There is a dramatic incidence towards the end that changes the mood from workaday to surreal. Don’t let that shake you up. Eeb Allay Ooo doesn’t mean to startle. It just wants to remind us gently but persuasively of those who exist outside our range of vision. The monkey pacifiers are far more clever and cautious than those employing them. Their time will come. Until then there is this film.

Uday Gurrala’s Mail in Telugu (the other two films are in Hindi) is a charming gaze at the artless innocence of villagers in Kambalapally in Telangana where the computer has just come. The curiosity bordering on the reverence of 18-year old Ravi(newcomer Harshith Malgireddy) is not only amusing but also deeply moving if you are a sucker for rustic innocence(which no longer exists).

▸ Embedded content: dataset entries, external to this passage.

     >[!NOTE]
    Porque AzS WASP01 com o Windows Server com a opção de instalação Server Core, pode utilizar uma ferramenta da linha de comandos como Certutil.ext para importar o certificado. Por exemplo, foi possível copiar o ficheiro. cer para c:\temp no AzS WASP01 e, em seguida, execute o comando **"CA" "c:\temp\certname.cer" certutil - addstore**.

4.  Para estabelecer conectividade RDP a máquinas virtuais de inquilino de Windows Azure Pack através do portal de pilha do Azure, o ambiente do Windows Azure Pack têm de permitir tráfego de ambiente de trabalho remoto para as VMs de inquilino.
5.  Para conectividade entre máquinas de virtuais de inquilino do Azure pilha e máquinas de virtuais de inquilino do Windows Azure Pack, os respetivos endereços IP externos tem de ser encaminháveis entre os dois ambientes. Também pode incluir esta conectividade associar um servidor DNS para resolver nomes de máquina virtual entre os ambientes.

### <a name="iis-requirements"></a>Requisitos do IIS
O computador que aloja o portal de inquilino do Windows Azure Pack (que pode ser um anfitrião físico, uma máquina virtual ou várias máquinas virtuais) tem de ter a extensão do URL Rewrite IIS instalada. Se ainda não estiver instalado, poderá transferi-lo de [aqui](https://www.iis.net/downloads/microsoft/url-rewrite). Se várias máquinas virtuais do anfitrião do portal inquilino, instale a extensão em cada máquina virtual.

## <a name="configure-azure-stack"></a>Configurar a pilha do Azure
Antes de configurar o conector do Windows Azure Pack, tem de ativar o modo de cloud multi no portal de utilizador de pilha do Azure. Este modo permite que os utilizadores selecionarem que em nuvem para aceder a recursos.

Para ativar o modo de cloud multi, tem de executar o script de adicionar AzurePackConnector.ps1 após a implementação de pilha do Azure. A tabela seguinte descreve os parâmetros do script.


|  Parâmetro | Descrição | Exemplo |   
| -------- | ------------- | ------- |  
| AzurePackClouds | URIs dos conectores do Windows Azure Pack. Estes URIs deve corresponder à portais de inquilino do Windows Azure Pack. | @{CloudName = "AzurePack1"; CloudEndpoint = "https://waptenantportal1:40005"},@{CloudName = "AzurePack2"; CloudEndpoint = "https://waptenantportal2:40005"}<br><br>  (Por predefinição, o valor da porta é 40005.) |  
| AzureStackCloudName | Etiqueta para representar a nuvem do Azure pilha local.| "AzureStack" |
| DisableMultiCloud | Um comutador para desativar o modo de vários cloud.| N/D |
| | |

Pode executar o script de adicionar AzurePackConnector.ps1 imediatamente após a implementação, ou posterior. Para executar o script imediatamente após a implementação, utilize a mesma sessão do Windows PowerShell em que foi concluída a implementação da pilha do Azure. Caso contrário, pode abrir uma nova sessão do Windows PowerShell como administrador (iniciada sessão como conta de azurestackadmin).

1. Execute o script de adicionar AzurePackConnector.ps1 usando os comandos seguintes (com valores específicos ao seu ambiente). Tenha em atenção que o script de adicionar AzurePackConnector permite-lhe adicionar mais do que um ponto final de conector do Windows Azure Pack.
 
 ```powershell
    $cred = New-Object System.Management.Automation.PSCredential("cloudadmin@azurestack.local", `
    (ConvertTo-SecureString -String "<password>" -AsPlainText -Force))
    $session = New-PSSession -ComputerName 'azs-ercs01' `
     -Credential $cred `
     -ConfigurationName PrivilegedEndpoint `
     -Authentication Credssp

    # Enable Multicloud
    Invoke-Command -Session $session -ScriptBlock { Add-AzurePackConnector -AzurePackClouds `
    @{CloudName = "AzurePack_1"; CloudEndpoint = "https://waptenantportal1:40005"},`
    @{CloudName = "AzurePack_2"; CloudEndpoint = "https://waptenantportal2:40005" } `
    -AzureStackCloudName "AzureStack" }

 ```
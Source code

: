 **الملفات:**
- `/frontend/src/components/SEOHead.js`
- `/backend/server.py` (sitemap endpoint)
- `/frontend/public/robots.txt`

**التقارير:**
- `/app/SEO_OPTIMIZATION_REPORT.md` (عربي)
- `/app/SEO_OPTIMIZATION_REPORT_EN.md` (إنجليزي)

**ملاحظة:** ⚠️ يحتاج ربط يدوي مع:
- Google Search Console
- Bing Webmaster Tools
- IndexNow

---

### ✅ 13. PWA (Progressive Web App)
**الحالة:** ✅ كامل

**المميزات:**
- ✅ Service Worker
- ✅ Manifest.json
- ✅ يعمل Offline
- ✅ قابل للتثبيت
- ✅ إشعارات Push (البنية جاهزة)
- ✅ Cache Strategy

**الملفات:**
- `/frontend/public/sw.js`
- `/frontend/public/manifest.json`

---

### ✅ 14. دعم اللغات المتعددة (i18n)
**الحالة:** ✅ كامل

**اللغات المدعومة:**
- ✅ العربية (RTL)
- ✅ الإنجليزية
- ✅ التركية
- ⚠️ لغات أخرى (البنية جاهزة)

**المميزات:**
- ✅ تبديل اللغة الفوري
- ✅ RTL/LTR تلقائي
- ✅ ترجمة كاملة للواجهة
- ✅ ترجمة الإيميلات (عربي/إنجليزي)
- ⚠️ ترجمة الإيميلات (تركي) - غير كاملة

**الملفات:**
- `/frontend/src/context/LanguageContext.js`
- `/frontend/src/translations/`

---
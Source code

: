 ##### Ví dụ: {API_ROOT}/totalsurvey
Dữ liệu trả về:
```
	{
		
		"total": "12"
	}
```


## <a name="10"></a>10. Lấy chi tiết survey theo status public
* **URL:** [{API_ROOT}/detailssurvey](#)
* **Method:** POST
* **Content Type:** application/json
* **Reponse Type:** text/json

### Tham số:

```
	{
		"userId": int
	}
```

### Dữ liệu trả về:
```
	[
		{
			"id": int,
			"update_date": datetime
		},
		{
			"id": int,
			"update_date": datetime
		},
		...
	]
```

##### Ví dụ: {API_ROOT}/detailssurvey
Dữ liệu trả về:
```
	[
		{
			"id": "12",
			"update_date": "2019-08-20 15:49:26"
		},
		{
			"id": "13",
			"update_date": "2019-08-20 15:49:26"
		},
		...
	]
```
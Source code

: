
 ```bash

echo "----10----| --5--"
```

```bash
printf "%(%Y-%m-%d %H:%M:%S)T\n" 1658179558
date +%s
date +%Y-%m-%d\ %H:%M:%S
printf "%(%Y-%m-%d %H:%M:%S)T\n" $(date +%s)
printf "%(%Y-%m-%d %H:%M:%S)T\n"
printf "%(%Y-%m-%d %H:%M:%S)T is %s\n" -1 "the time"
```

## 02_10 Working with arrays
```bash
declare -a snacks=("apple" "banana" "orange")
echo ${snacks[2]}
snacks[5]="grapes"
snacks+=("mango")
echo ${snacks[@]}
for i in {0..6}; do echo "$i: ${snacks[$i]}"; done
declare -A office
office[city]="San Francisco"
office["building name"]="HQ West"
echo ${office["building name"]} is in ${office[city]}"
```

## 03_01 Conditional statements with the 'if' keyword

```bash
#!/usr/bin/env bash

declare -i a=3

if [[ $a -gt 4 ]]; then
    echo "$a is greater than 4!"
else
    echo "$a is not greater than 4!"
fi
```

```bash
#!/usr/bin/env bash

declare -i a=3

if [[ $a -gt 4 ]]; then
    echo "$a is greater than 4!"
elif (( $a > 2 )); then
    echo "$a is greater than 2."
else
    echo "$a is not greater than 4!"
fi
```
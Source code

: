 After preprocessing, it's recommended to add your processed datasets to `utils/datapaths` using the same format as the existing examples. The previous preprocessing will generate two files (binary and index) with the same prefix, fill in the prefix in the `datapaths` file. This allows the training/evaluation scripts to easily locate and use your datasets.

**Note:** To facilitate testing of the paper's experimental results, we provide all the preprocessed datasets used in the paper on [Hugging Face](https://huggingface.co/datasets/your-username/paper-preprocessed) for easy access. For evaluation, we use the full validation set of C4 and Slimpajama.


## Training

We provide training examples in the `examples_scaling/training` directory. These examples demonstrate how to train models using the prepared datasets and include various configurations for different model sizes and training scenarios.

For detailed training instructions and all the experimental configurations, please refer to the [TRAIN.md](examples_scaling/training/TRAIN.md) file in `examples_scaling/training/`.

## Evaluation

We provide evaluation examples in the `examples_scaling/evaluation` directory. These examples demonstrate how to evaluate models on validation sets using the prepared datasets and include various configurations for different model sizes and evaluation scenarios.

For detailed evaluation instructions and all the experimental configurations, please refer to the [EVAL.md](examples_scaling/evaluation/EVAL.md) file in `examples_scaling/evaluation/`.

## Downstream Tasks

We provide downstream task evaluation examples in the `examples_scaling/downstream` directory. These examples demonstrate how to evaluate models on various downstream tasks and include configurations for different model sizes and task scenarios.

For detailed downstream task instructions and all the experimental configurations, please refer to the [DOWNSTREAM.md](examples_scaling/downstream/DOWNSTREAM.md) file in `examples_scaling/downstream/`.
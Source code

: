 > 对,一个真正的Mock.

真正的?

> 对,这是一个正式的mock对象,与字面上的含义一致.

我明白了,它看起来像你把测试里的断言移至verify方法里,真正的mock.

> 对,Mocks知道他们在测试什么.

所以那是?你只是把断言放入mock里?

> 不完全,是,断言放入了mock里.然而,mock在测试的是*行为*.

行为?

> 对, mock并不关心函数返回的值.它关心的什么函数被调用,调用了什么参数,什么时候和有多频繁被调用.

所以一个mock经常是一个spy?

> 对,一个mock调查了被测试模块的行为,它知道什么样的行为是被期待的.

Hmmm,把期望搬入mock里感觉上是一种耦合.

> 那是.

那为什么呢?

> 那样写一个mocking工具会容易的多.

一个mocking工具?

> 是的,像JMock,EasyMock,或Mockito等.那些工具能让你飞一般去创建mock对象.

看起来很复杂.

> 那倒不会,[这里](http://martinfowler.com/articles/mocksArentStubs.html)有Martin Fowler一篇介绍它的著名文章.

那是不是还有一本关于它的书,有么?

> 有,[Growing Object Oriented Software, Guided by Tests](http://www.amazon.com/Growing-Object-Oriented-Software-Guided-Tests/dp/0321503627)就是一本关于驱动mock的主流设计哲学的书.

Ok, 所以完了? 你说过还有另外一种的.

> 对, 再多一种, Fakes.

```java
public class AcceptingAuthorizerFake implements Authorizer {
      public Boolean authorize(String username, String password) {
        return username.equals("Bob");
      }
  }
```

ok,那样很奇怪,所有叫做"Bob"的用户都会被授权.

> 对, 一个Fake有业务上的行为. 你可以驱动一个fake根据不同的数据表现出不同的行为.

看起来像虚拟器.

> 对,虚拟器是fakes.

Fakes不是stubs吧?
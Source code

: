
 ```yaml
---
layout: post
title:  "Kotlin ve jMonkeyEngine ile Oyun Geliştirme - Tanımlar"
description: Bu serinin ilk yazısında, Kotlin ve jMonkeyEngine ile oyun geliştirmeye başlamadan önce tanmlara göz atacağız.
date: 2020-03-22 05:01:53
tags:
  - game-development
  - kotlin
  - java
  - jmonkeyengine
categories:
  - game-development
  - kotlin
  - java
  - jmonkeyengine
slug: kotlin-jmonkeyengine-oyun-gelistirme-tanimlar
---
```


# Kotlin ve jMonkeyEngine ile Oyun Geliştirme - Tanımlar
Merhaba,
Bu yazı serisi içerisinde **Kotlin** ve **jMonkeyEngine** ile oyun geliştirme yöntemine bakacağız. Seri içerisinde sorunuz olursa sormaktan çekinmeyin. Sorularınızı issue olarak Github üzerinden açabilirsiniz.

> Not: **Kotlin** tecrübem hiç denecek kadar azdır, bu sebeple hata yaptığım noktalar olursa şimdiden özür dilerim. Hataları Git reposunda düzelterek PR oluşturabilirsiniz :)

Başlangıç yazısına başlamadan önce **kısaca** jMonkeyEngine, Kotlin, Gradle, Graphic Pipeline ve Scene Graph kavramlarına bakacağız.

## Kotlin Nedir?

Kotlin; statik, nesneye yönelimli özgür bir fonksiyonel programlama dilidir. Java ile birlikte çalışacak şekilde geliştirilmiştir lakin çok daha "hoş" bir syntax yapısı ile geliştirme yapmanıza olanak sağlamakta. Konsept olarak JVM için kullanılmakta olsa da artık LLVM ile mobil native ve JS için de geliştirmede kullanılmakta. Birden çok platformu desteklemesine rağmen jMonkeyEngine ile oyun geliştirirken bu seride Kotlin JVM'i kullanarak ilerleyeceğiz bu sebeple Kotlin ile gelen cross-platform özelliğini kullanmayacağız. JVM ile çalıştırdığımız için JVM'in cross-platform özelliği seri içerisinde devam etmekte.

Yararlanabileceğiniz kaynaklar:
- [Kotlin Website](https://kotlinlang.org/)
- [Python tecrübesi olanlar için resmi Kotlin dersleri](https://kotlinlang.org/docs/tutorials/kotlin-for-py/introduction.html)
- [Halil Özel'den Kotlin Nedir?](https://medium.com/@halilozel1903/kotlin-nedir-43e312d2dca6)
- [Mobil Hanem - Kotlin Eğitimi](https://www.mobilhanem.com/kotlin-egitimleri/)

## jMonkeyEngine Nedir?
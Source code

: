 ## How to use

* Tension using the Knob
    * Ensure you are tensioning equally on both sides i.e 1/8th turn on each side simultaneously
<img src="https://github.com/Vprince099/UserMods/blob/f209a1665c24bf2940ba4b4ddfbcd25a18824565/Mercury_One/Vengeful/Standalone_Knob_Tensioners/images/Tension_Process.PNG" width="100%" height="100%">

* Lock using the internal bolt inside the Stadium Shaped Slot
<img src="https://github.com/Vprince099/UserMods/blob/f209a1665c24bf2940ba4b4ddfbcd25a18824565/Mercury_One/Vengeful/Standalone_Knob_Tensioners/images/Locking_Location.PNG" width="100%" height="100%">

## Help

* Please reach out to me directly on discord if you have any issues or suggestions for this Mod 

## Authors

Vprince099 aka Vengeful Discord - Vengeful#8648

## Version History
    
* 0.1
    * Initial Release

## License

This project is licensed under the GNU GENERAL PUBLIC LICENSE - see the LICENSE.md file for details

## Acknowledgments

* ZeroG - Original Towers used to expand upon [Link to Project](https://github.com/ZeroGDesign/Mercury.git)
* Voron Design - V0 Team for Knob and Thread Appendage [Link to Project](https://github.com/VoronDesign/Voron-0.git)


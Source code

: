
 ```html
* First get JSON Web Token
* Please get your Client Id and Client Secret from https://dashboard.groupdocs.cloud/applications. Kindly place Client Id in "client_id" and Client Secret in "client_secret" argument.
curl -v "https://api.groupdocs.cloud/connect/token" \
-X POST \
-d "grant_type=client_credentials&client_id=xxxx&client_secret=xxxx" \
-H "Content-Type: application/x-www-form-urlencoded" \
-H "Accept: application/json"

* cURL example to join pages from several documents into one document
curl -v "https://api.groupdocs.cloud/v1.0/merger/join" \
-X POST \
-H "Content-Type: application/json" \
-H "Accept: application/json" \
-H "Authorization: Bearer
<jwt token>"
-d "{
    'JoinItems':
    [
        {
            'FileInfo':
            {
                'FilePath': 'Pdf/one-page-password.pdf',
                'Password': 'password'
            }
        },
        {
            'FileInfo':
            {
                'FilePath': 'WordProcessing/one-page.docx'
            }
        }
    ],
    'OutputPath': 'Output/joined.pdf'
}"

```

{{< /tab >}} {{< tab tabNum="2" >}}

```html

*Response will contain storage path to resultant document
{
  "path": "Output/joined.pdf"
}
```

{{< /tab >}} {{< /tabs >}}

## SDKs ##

The intelligently-written script takes slurping swipes at all the inceptive misconceptions about the computer: the only man in the village who owns a computer believes that any footwear in the sacred room housing the precious sacred digital deity can cause a virus. The computer becomes the fulcrum of some outstanding but subtle humour, never savage always tender. In one of the many casually canny sequences, Ravi panics when the computer signals a switch-off beep, and he doesn’t know where to find the electrical outlet to control the impending catastrophe.

Such ostensibly trivial moments imbue the narrative with a sense of artless wonder, without becoming excessively cute. There is an aura of restraint about the satire in the presentation. Never overdone, but always on-target. In the manner in which the disingenuous drama is decorated delicately with shaded humour, the presentation reminded me of R K Narayan’s Malgudi Days.

This could well be Mail-gudi Days. And Harshith Malgireddy could well be Narayan’s Common Man in his youth. The fresh talent is truly charming. While Malgireddy is every inch the inquisitive techno-ignoramus, Manu Segurla as Ravi’s best friend is even better. Segurla’s casual causticity and biting sarcasm will kill you. If not, then he is someone you don’t want to run into, especially if you are in no position to lend him money.

The writing is clear on the growl. The humour is acerbic and bang-on, but never in a hurry to get to the punchline. This must be one of the best-written comedies of Indian cinema of all time. There is just one fatal flaw. The characters are shown using Gmail. There was no Gmail in the inceptive years of the computer. That apart, Mail is a sparkling example of how amusing a film on grassroots innocence can be if the heart is in the right place. The art just follows. I can’t wait to see what the debutant director does next. And where is the next film in the Kambalapally Kathalu series?

The three films take us back to the simple unassuming narrative conventions of Satyajit Ray’s Pather Panchali, Bimal Roy’s Do Bigha Zameen, and Satyen Bose’s Jagriti. In an era when soggy sagas stretch themselves lazily into 10 episodes of 10 hours for no reason except an extravagant budget, it feels good to see filmmakers counting their pennies. Corruption comes with affluence.